── RECORDS FOR THIS TASK
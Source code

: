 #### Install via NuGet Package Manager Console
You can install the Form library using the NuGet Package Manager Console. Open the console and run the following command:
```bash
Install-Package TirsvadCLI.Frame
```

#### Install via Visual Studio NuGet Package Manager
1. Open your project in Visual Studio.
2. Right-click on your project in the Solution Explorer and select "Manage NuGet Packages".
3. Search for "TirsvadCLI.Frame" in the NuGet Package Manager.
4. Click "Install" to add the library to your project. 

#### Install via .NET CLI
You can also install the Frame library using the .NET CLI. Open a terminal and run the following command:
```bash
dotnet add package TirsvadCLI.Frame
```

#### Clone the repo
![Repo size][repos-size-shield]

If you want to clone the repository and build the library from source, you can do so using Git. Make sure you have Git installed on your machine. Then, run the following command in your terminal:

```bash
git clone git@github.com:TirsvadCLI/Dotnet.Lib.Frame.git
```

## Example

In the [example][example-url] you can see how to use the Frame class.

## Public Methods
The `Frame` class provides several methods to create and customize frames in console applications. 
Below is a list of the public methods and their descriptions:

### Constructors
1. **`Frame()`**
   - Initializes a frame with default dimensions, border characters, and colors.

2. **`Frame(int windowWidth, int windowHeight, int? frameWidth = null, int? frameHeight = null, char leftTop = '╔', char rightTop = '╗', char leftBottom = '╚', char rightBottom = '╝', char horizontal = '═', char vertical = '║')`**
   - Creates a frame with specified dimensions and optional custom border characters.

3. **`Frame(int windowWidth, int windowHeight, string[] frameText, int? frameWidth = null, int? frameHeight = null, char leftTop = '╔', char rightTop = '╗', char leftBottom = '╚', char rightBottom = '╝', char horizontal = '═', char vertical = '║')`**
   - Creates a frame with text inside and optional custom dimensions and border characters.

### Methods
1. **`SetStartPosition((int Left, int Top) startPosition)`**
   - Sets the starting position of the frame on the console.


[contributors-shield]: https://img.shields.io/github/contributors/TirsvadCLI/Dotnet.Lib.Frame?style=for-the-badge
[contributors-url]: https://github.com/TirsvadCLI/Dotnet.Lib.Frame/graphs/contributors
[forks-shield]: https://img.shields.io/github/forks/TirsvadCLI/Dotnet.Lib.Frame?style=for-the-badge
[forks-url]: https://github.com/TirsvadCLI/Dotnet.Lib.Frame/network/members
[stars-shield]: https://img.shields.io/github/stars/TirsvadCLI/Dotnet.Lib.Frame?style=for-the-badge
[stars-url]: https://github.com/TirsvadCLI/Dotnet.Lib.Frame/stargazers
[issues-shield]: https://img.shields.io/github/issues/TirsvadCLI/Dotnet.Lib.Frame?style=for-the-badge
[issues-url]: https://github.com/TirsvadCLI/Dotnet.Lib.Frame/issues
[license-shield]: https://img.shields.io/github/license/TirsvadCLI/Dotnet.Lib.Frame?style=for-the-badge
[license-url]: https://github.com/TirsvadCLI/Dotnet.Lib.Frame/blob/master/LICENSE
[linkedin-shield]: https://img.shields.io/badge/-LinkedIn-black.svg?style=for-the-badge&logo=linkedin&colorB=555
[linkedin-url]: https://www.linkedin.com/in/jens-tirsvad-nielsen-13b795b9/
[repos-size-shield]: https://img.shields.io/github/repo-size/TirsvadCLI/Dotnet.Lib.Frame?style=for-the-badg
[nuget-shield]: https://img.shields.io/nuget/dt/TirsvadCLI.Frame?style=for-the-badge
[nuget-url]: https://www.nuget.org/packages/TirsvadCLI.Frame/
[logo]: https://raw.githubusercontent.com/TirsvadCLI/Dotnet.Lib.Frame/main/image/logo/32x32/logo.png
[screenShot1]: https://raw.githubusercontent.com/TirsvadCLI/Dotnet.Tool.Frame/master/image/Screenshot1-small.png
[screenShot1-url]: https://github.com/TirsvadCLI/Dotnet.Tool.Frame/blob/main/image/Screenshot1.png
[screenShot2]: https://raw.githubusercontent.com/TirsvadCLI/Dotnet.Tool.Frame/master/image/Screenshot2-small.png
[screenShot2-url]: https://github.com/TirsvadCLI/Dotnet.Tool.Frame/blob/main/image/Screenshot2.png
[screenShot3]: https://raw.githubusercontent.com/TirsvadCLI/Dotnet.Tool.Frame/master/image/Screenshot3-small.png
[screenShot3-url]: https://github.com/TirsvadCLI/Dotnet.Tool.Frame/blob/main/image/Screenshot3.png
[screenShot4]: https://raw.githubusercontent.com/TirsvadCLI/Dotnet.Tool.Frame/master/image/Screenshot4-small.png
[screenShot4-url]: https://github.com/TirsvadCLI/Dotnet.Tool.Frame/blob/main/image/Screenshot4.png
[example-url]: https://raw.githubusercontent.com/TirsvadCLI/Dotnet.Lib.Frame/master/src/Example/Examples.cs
────
* ASSIGNMENT *
State how many lines of the listing above include the string "project", with no words around the number.

* ANSWER SPACE *
3